Upon closer inspection these were messages that were in the failed transaction. If the application re-tries the failed transaction it results in duplicates further complicating the issue.
The underlying root cause is as follows.
1. When a message-transfer reaches the invoke method in Session.java and if the session-state is detached at that time, the thread waits until the session is OPEN or CLOSED.
2. If failover completes within the wait period and the session is resumed, thereby being marked OPEN and the message transfer in progress just resumes and reaches the broker.
3. At this point the session is still not marked transactional (and there is no logic in place to ever issue a txSelect after failover as well) so the message is enqueued.

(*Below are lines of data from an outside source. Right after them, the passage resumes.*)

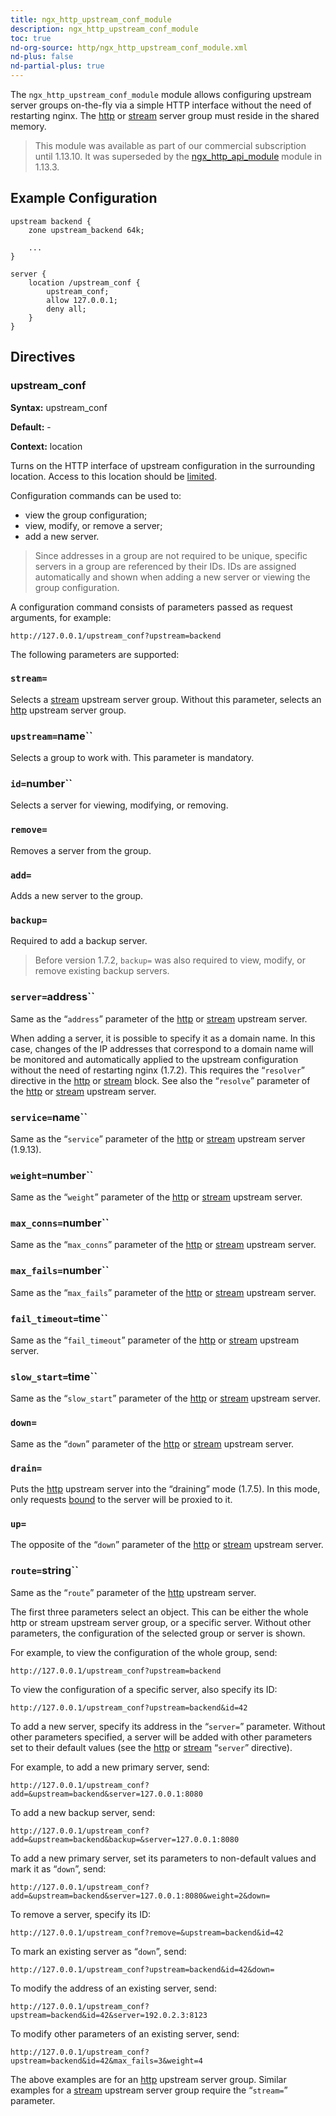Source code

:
```yaml
---
title: ngx_http_upstream_conf_module
description: ngx_http_upstream_conf_module
toc: true
nd-org-source: http/ngx_http_upstream_conf_module.xml
nd-plus: false
nd-partial-plus: true
---
```



<!--
      ********************************************************************************
      🛑 WARNING: AUTOGENERATED FILE - DO NOT EDIT 🛑 This Markdown file was
      automatically generated from the source XML documentation. Any manual
      changes made directly to this file will be overwritten. To request or
      suggest changes, please edit the source XML files instead.
      https://github.com/nginx/nginx.org/tree/main/xml/en
      ********************************************************************************
      -->


The `ngx_http_upstream_conf_module` module
allows configuring upstream server groups on-the-fly
via a simple HTTP interface without the need of restarting nginx.
The
[http](/nginx/module-reference/http/ngx_http_upstream_module#zone)
or
[stream](/nginx/module-reference/../stream/ngx_stream_upstream_module#zone)
server group must reside in the shared memory.

> This module was available as part of our commercial subscription until 1.13.10. It was superseded by the [ngx_http_api_module](/nginx/module-reference/http/ngx_http_api_module) module in 1.13.3.

## Example Configuration


```nginx
upstream backend {
    zone upstream_backend 64k;

    ...
}

server {
    location /upstream_conf {
        upstream_conf;
        allow 127.0.0.1;
        deny all;
    }
}

```

## Directives

### upstream_conf

**Syntax:** upstream_conf 

**Default:** -

**Context:** location


Turns on the HTTP interface of upstream configuration in the surrounding
location.
Access to this location should be
[limited](/nginx/module-reference/http/ngx_http_core_module#satisfy).

Configuration commands can be used to:

- view the group configuration;
- view, modify, or remove a server;
- add a new server.


> Since addresses in a group are not required to be unique, specific servers in a group are referenced by their IDs. IDs are assigned automatically and shown when adding a new server or viewing the group configuration.


A configuration command consists of parameters passed as request arguments,
for example:

```nginx
http://127.0.0.1/upstream_conf?upstream=backend

```


The following parameters are supported:



### ``stream=``


Selects a
[stream](/nginx/module-reference/../stream/ngx_stream_upstream_module)
upstream server group.
Without this parameter, selects an
[http](/nginx/module-reference/http/ngx_http_upstream_module)
upstream server group.



### ``upstream=``name``


Selects a group to work with.
This parameter is mandatory.



### ``id=``number``


Selects a server for viewing, modifying, or removing.



### ``remove=``


Removes a server from the group.



### ``add=``


Adds a new server to the group.



### ``backup=``


Required to add a backup server.

> Before version 1.7.2, `backup=` was also required to view, modify, or remove existing backup servers.




### ``server=``address``


Same as the “`address`” parameter
of the
[http](/nginx/module-reference/http/ngx_http_upstream_module#server)
or
[stream](/nginx/module-reference/../stream/ngx_stream_upstream_module#server)
upstream server.

When adding a server, it is possible to specify it as a domain name.
In this case, changes of the IP addresses that correspond to a domain name
will be monitored and automatically applied to the upstream
configuration without the need of restarting nginx (1.7.2).
This requires the “`resolver`” directive in the
[http](/nginx/module-reference/http/ngx_http_core_module#resolver)
or
[stream](/nginx/module-reference/../stream/ngx_stream_core_module#resolver)
block.
See also the “`resolve`” parameter
of the
[http](/nginx/module-reference/http/ngx_http_upstream_module#resolve)
or
[stream](/nginx/module-reference/../stream/ngx_stream_upstream_module#resolve)
upstream server.



### ``service=``name``


Same as the “`service`” parameter
of the
[http](/nginx/module-reference/http/ngx_http_upstream_module#service)
or
[stream](/nginx/module-reference/../stream/ngx_stream_upstream_module#service)
upstream server (1.9.13).



### ``weight=``number``


Same as the “`weight`” parameter
of the
[http](/nginx/module-reference/http/ngx_http_upstream_module#weight)
or
[stream](/nginx/module-reference/../stream/ngx_stream_upstream_module#weight)
upstream server.



### ``max_conns=``number``


Same as the “`max_conns`” parameter
of the
[http](/nginx/module-reference/http/ngx_http_upstream_module#max_conns)
or
[stream](/nginx/module-reference/../stream/ngx_stream_upstream_module#max_conns)
upstream server.



### ``max_fails=``number``


Same as the “`max_fails`” parameter
of the
[http](/nginx/module-reference/http/ngx_http_upstream_module#max_fails)
or
[stream](/nginx/module-reference/../stream/ngx_stream_upstream_module#max_fails)
upstream server.



### ``fail_timeout=``time``


Same as the “`fail_timeout`” parameter
of the
[http](/nginx/module-reference/http/ngx_http_upstream_module#fail_timeout)
or
[stream](/nginx/module-reference/../stream/ngx_stream_upstream_module#fail_timeout)
upstream server.



### ``slow_start=``time``


Same as the “`slow_start`” parameter
of the
[http](/nginx/module-reference/http/ngx_http_upstream_module#slow_start)
or
[stream](/nginx/module-reference/../stream/ngx_stream_upstream_module#slow_start)
upstream server.



### ``down=``


Same as the “`down`” parameter
of the
[http](/nginx/module-reference/http/ngx_http_upstream_module#down)
or
[stream](/nginx/module-reference/../stream/ngx_stream_upstream_module#down)
upstream server.



### ``drain=``


Puts the
[http](/nginx/module-reference/http/ngx_http_upstream_module)
upstream server into the “draining” mode (1.7.5).
In this mode, only requests
[bound](/nginx/module-reference/http/ngx_http_upstream_module#sticky) to the server
will be proxied to it.



### ``up=``


The opposite of the “`down`” parameter
of the
[http](/nginx/module-reference/http/ngx_http_upstream_module#down)
or
[stream](/nginx/module-reference/../stream/ngx_stream_upstream_module#down)
upstream server.



### ``route=``string``


Same as the “`route`” parameter of the
[http](/nginx/module-reference/http/ngx_http_upstream_module#route)
upstream server.





The first three parameters select an object.
This can be either the whole http or stream upstream server group,
or a specific server.
Without other parameters, the configuration of the selected
group or server is shown.

For example, to view the configuration of the whole group, send:

```nginx
http://127.0.0.1/upstream_conf?upstream=backend

```



To view the configuration of a specific server, also specify its ID:

```nginx
http://127.0.0.1/upstream_conf?upstream=backend&id=42

```


To add a new server,
specify its address in the “`server=`” parameter.
Without other parameters specified, a server will be added with other
parameters set to their default values (see the
[http](/nginx/module-reference/http/ngx_http_upstream_module#server)
or
[stream](/nginx/module-reference/../stream/ngx_stream_upstream_module#server)
“`server`” directive).

For example, to add a new primary server, send:

```nginx
http://127.0.0.1/upstream_conf?add=&upstream=backend&server=127.0.0.1:8080

```



To add a new backup server, send:

```nginx
http://127.0.0.1/upstream_conf?add=&upstream=backend&backup=&server=127.0.0.1:8080

```



To add a new primary server,
set its parameters to non-default values
and mark it as “`down`”, send:

```nginx
http://127.0.0.1/upstream_conf?add=&upstream=backend&server=127.0.0.1:8080&weight=2&down=

```



To remove a server, specify its ID:

```nginx
http://127.0.0.1/upstream_conf?remove=&upstream=backend&id=42

```



To mark an existing server as “`down`”, send:

```nginx
http://127.0.0.1/upstream_conf?upstream=backend&id=42&down=

```



To modify the address of an existing server, send:

```nginx
http://127.0.0.1/upstream_conf?upstream=backend&id=42&server=192.0.2.3:8123

```



To modify other parameters of an existing server, send:

```nginx
http://127.0.0.1/upstream_conf?upstream=backend&id=42&max_fails=3&weight=4

```



The above examples are for an
[http](/nginx/module-reference/http/ngx_http_upstream_module)
upstream server group.
Similar examples for a
[stream](/nginx/module-reference/../stream/ngx_stream_upstream_module)
upstream server group require the “`stream=`” parameter.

4. In the meantime the JMS session used by the application gets to know that failover happens and is marked dirty and an exception is received.
5. If the application chooses to resume the session (ignoring the exception) then subsequent message transfers will get to the queue on the broker but the session will get closed once it sends a commit (or a rollback) as the broker will complain that the session is not transactional.
6. If the application chooses to create a new session then it will start sending sub sequent messages within transaction boundaries and work as expected. But will still have that extra one or two messages that sneaked in when the old session was reopned. If the application retired the aborted transaction then it will result in duplicates due to the messages that sneaked in.
A reasonable solution to this issue is to,
1) Close a session marked transactional immediately when the session detaches. i.e a transactional session is never resumed and a new session should be created to continue.
2) We also need to document that clearly.
Also during investigation I found a race condition where an application could create a new session (recreating due to an exception or a completely new session in the midst of failover) before the connection is open.
This results in session attach being sent before the connection negotiation is completed. All though the connect method and the createSession method in Connection.java contends for the same lock, the connect method which acquires it early, will releases the lock when it waits (until the connection achieves OPEN state) and the createSession method waiting on the lock will get it and continue. This actually exposed a bug in the C++ broker. See
We need to ensure that createSession method is not executed until the connection achieve OPEN state. I will open a separate JIRA for this.
(*)Another race condition found is that if a session is created (after the connection is setup and is marked OPEN) but before the resume method (in Connection.java) is called, it results in the new session being reattached again. This could result in unnecessary duplication of messages.
We need to ensure that createSession method does not get executed until the resume method is completed. Again I will open a separate JIRA for this.